- Data to use

· · · · ·

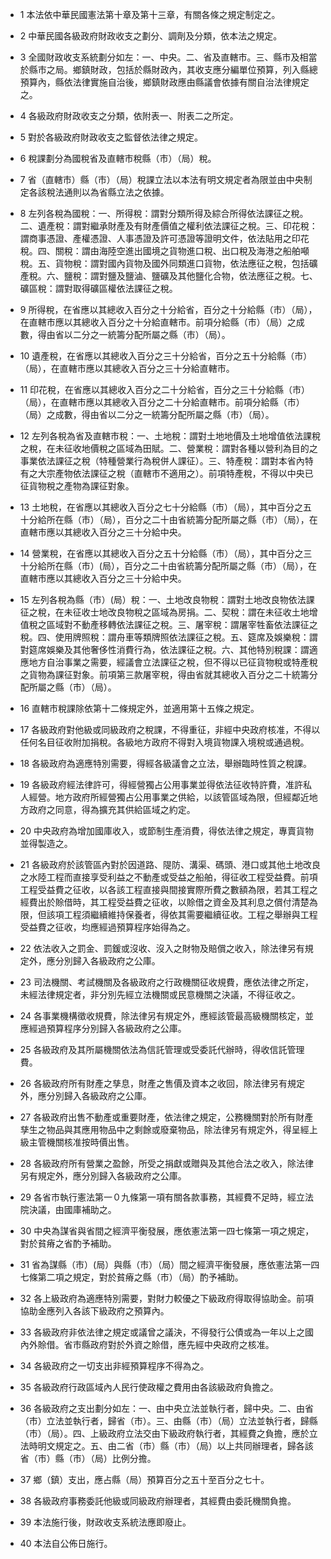 * 1 本法依中華民國憲法第十章及第十三章，有關各條之規定制定之。

* 2 中華民國各級政府財政收支之劃分、調劑及分類，依本法之規定。

* 3 全國財政收支系統劃分如左：一、中央。二、省及直轄市。三、縣市及相當於縣市之局。鄉鎮財政，包括於縣財政內，其收支應分編單位預算，列入縣總預算內，縣依法律實施自治後，鄉鎮財政應由縣議會依據有關自治法律規定之。

* 4 各級政府財政收支之分類，依附表一、附表二之所定。

* 5 對於各級政府財政收支之監督依法律之規定。

* 6 稅課劃分為國稅省及直轄市稅縣（市）（局）稅。

* 7 省（直轄市）縣（市）（局）稅課立法以本法有明文規定者為限並由中央制定各該稅法通則以為省縣立法之依據。

* 8 左列各稅為國稅：一、所得稅：謂對分類所得及綜合所得依法課征之稅。二、遺產稅：謂對繼承財產及有財產價值之權利依法課征之稅。三、印花稅：謂商事憑證、產權憑證、人事憑證及許可憑證等證明文件，依法貼用之印花稅。四、關稅：謂由海陸空進出國境之貨物進口稅、出口稅及海港之船舶噸稅。五、貨物稅：謂對國內貨物及國外同類進口貨物，依法應征之稅，包括礦產稅。六、鹽稅：謂對鹽及鹽滷、鹽礦及其他鹽化合物，依法應征之稅。七、礦區稅：謂對取得礦區權依法課征之稅。

* 9 所得稅，在省應以其總收入百分之十分給省，百分之十分給縣（市）（局），在直轄市應以其總收入百分之十分給直轄市。前項分給縣（市）（局）之成數，得由省以二分之一統籌分配所屬之縣（市）（局）。

* 10 遺產稅，在省應以其總收入百分之三十分給省，百分之五十分給縣（市）（局），在直轄市應以其總收入百分之三十分給直轄市。

* 11 印花稅，在省應以其總收入百分之二十分給省，百分之三十分給縣（市）（局），在直轄市應以其總收入百分之二十分給直轄市。前項分給縣（市）（局）之成數，得由省以二分之一統籌分配所屬之縣（市）（局）。

* 12 左列各稅為省及直轄市稅：一、土地稅：謂對土地地價及土地增值依法課稅之稅，在未征收地價稅之區域為田賦。二、營業稅：謂對各種以營利為目的之事業依法課征之稅（特種營業行為稅併人課征）。三、特產稅：謂對本省內特有之大宗產物依法課征之稅（直轄市不適用之）。前項特產稅，不得以中央已征貨物稅之產物為課征對象。

* 13 土地稅，在省應以其總收入百分之七十分給縣（市）（局），其中百分之五十分給所在縣（市）（局），百分之二十由省統籌分配所屬之縣（市）（局），在直轄市應以其總收入百分之三十分給中央。

* 14 營業稅，在省應以其總收入百分之五十分給縣（市）（局），其中百分之三十分給所在縣（市）(局），百分之二十由省統籌分配所屬之縣（市）（局），在直轄市應以其總收入百分之三十分給中央。

* 15 左列各稅為縣（市）(局）稅：一、土地改良物稅：謂對土地改良物依法課征之稅，在未征收士地改良物稅之區域為房捐。二、契稅：謂在未征收土地增值稅之區域對不動產移轉依法課征之稅。三、屠宰稅：謂屠宰牲畜依法課征之稅。四、使用牌照稅：謂舟車等類牌照依法課征之稅。五、筵席及娛樂稅：謂對筵席娛樂及其他奢侈性消費行為，依法課征之稅。六、其他特別稅課：謂適應地方自治事業之需要，經議會立法課征之稅，但不得以已征貨物稅或特產稅之貨物為課征對象。前項第三款屠宰稅，得由省就其總收入百分之二十統籌分配所屬之縣（市）（局）。

* 16 直轄市稅課除依第十二條規定外，並適用第十五條之規定。

* 17 各級政府對他級或同級政府之稅課，不得重征，非經中央政府核准，不得以任何名目征收附加捐稅。各級地方政府不得對入境貨物課入境稅或通過稅。

* 18 各級政府為適應特別需要，得經各級議會之立法，舉辦臨時性質之稅課。

* 19 各級政府經法律許可，得經營獨占公用事業並得依法征收特許費，准許私人經營。地方政府所經營獨占公用事業之供給，以該管區域為限，但經鄰近地方政府之同意，得為擴充其供給區域之約定。

* 20 中央政府為增加國庫收入，或節制生產消費，得依法律之規定，專賣貨物並得製造之。

* 21 各級政府於該管區內對於因道路、隄防、溝渠、碼頭、港口或其他土地改良之水陸工程而直接享受利益之不動產或受益之船舶，得征收工程受益費。前項工程受益費之征收，以各該工程直接與間接實際所費之數額為限，若其工程之經費出於賒借時，其工程受益費之征收，以賒借之資金及其利息之償付清楚為限，但該項工程須繼續維持保養者，得依其需要繼續征收。工程之舉辦與工程受益費之征收，均應經過預算程序始得為之。

* 22 依法收入之罰金、罰鍰或沒收、沒入之財物及賠償之收入，除法律另有規定外，應分別歸入各級政府之公庫。

* 23 司法機關、考試機關及各級政府之行政機關征收規費，應依法律之所定，未經法律規定者，非分別先經立法機關或民意機關之決議，不得征收之。

* 24 各事業機構徵收規費，除法律另有規定外，應經該管最高級機關核定，並應經過預算程序分別歸入各級政府之公庫。

* 25 各級政府及其所屬機關依法為信託管理或受委託代辦時，得收信託管理費。

* 26 各級政府所有財產之孳息，財產之售價及資本之收回，除法律另有規定外，應分別歸入各級政府之公庫。

* 27 各級政府出售不動產或重要財產，依法律之規定，公務機關對於所有財產孳生之物品與其應用物品中之剩餘或廢棄物品，除法律另有規定外，得呈經上級主管機關核准按時價出售。

* 28 各級政府所有營業之盈餘，所受之捐獻或贈與及其他合法之收入，除法律另有規定外，應分別歸入各級政府之公庫。

* 29 各省市執行憲法第一０九條第一項有關各款事務，其經費不足時，經立法院決議，由國庫補助之。

* 30 中央為謀省與省間之經濟平衡發展，應依憲法第一四七條第一項之規定，對於貧瘠之省酌予補助。

* 31 省為謀縣（市）(局）與縣（市）（局）間之經濟平衡發展，應依憲法第一四七條第二項之規定，對於貧瘠之縣（市）（局）酌予補助。

* 32 各上級政府為適應特別需要，對財力較優之下級政府得取得協助金。前項協助金應列入各該下級政府之預算內。

* 33 各級政府非依法律之規定或議曾之議決，不得發行公債或為一年以上之國內外賒借。省市縣政府對於外資之賒借，應先經中央政府之核准。

* 34 各級政府之一切支出非經預算程序不得為之。

* 35 各級政府行政區域內人民行使政權之費用由各該級政府負擔之。

* 36 各級政府之支出劃分如左：一、由中央立法並執行者，歸中央。二、由省（市）立法並執行者，歸省（市）。三、由縣（市）（局）立法並執行者，歸縣（市）（局）。四、上級政府立法交由下級政府執行者，其經費之負擔，應於立法時明文規定之。五、由二省（市）縣（市）（局）以上共同辦理者，歸各該省（市）縣（市）（局）比例分擔。

* 37 鄉（鎮）支出，應占縣（局）預算百分之五十至百分之七十。

* 38 各級政府事務委託他級或同級政府辦理者，其經費由委託機關負擔。

* 39 本法施行後，財政收支系統法應即廢止。

* 40 本法自公佈日施行。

· · · · ·

- Assigned task
Your answer must be an exact copy of every entry, with the pictures left out.

- Reply
 * 1 本法依中華民國憲法第十章及第十三章，有關各條之規定制定之。

* 2 中華民國各級政府財政收支之劃分、調劑及分類，依本法之規定。

* 3 全國財政收支系統劃分如左：一、中央。二、省及直轄市。三、縣市及相當於縣市之局。鄉鎮財政，包括於縣財政內，其收支應分編單位預算，列入縣總預算內，縣依法律實施自治後，鄉鎮財政應由縣議會依據有關自治法律規定之。

* 4 各級政府財政收支之分類，依附表一、附表二之所定。

* 5 對於各級政府財政收支之監督依法律之規定。

* 6 稅課劃分為國稅省及直轄市稅縣（市）（局）稅。

* 7 省（直轄市）縣（市）（局）稅課立法以本法有明文規定者為限並由中央制定各該稅法通則以為省縣立法之依據。

* 8 左列各稅為國稅：一、所得稅：謂對分類所得及綜合所得依法課征之稅。二、遺產稅：謂對繼承財產及有財產價值之權利依法課征之稅。三、印花稅：謂商事憑證、產權憑證、人事憑證及許可憑證等證明文件，依法貼用之印花稅。四、關稅：謂由海陸空進出國境之貨物進口稅、出口稅及海港之船舶噸稅。五、貨物稅：謂對國內貨物及國外同類進口貨物，依法應征之稅，包括礦產稅。六、鹽稅：謂對鹽及鹽滷、鹽礦及其他鹽化合物，依法應征之稅。七、礦區稅：謂對取得礦區權依法課征之稅。

* 9 所得稅，在省應以其總收入百分之十分給省，百分之十分給縣（市）（局），在直轄市應以其總收入百分之十分給直轄市。前項分給縣（市）（局）之成數，得由省以二分之一統籌分配所屬之縣（市）（局）。

* 10 遺產稅，在省應以其總收入百分之三十分給省，百分之五十分給縣（市）（局），在直轄市應以其總收入百分之三十分給直轄市。

* 11 印花稅，在省應以其總收入百分之二十分給省，百分之三十分給縣（市）（局），在直轄市應以其總收入百分之二十分給直轄市。前項分給縣（市）（局）之成數，得由省以二分之一統籌分配所屬之縣（市）（局）。

* 12 左列各稅為省及直轄市稅：一、土地稅：謂對土地地價及土地增值依法課稅之稅，在未征收地價稅之區域為田賦。二、營業稅：謂對各種以營利為目的之事業依法課征之稅（特種營業行為稅併人課征）。三、特產稅：謂對本省內特有之大宗產物依法課征之稅（直轄市不適用之）。前項特產稅，不得以中央已征貨物稅之產物為課征對象。

* 13 土地稅，在省應以其總收入百分之七十分給縣（市）（局），其中百分之五十分給所在縣（市）（局），百分之二十由省統籌分配所屬之縣（市）（局），在直轄市應以其總收入百分之三十分給中央。

* 14 營業稅，在省應以其總收入百分之五十分給縣（市）（局），其中百分之三十分給所在縣（市）(局），百分之二十由省統籌分配所屬之縣（市）（局），在直轄市應以其總收入百分之三十分給中央。

* 15 左列各稅為縣（市）(局）稅：一、土地改良物稅：謂對土地改良物依法課征之稅，在未征收士地改良物稅之區域為房捐。二、契稅：謂在未征收土地增值稅之區域對不動產移轉依法課征之稅。三、屠宰稅：謂屠宰牲畜依法課征之稅。四、使用牌照稅：謂舟車等類牌照依法課征之稅。五、筵席及娛樂稅：謂對筵席娛樂及其他奢侈性消費行為，依法課征之稅。六、其他特別稅課：謂適應地方自治事業之需要，經議會立法課征之稅，但不得以已征貨物稅或特產稅之貨物為課征對象。前項第三款屠宰稅，得由省就其總收入百分之二十統籌分配所屬之縣（市）（局）。

* 16 直轄市稅課除依第十二條規定外，並適用第十五條之規定。

* 17 各級政府對他級或同級政府之稅課，不得重征，非經中央政府核准，不得以任何名目征收附加捐稅。各級地方政府不得對入境貨物課入境稅或通過稅。

* 18 各級政府為適應特別需要，得經各級議會之立法，舉辦臨時性質之稅課。

* 19 各級政府經法律許可，得經營獨占公用事業並得依法征收特許費，准許私人經營。地方政府所經營獨占公用事業之供給，以該管區域為限，但經鄰近地方政府之同意，得為擴充其供給區域之約定。

* 20 中央政府為增加國庫收入，或節制生產消費，得依法律之規定，專賣貨物並得製造之。

* 21 各級政府於該管區內對於因道路、隄防、溝渠、碼頭、港口或其他土地改良之水陸工程而直接享受利益之不動產或受益之船舶，得征收工程受益費。前項工程受益費之征收，以各該工程直接與間接實際所費之數額為限，若其工程之經費出於賒借時，其工程受益費之征收，以賒借之資金及其利息之償付清楚為限，但該項工程須繼續維持保養者，得依其需要繼續征收。工程之舉辦與工程受益費之征收，均應經過預算程序始得為之。

* 22 依法收入之罰金、罰鍰或沒收、沒入之財物及賠償之收入，除法律另有規定外，應分別歸入各級政府之公庫。

* 23 司法機關、考試機關及各級政府之行政機關征收規費，應依法律之所定，未經法律規定者，非分別先經立法機關或民意機關之決議，不得征收之。

* 24 各事業機構徵收規費，除法律另有規定外，應經該管最高級機關核定，並應經過預算程序分別歸入各級政府之公庫。

* 25 各級政府及其所屬機關依法為信託管理或受委託代辦時，得收信託管理費。

* 26 各級政府所有財產之孳息，財產之售價及資本之收回，除法律另有規定外，應分別歸入各級政府之公庫。

* 27 各級政府出售不動產或重要財產，依法律之規定，公務機關對於所有財產孳生之物品與其應用物品中之剩餘或廢棄物品，除法律另有規定外，得呈經上級主管機關核准按時價出售。

* 28 各級政府所有營業之盈餘，所受之捐獻或贈與及其他合法之收入，除法律另有規定外，應分別歸入各級政府之公庫。

* 29 各省市執行憲法第一０九條第一項有關各款事務，其經費不足時，經立法院決議，由國庫補助之。

* 30 中央為謀省與省間之經濟平衡發展，應依憲法第一四七條第一項之規定，對於貧瘠之省酌予補助。

* 31 省為謀縣（市）(局）與縣（市）（局）間之經濟平衡發展，應依憲法第一四七條第二項之規定，對於貧瘠之縣（市）（局）酌予補助。

* 32 各上級政府為適應特別需要，對財力較優之下級政府得取得協助金。前項協助金應列入各該下級政府之預算內。

* 33 各級政府非依法律之規定或議曾之議決，不得發行公債或為一年以上之國內外賒借。省市縣政府對於外資之賒借，應先經中央政府之核准。

* 34 各級政府之一切支出非經預算程序不得為之。

* 35 各級政府行政區域內人民行使政權之費用由各該級政府負擔之。

* 36 各級政府之支出劃分如左：一、由中央立法並執行者，歸中央。二、由省（市）立法並執行者，歸省（市）。三、由縣（市）（局）立法並執行者，歸縣（市）（局）。四、上級政府立法交由下級政府執行者，其經費之負擔，應於立法時明文規定之。五、由二省（市）縣（市）（局）以上共同辦理者，歸各該省（市）縣（市）（局）比例分擔。

* 37 鄉（鎮）支出，應占縣（局）預算百分之五十至百分之七十。

* 38 各級政府事務委託他級或同級政府辦理者，其經費由委託機關負擔。

* 39 本法施行後，財政收支系統法應即廢止。

* 40 本法自公佈日施行。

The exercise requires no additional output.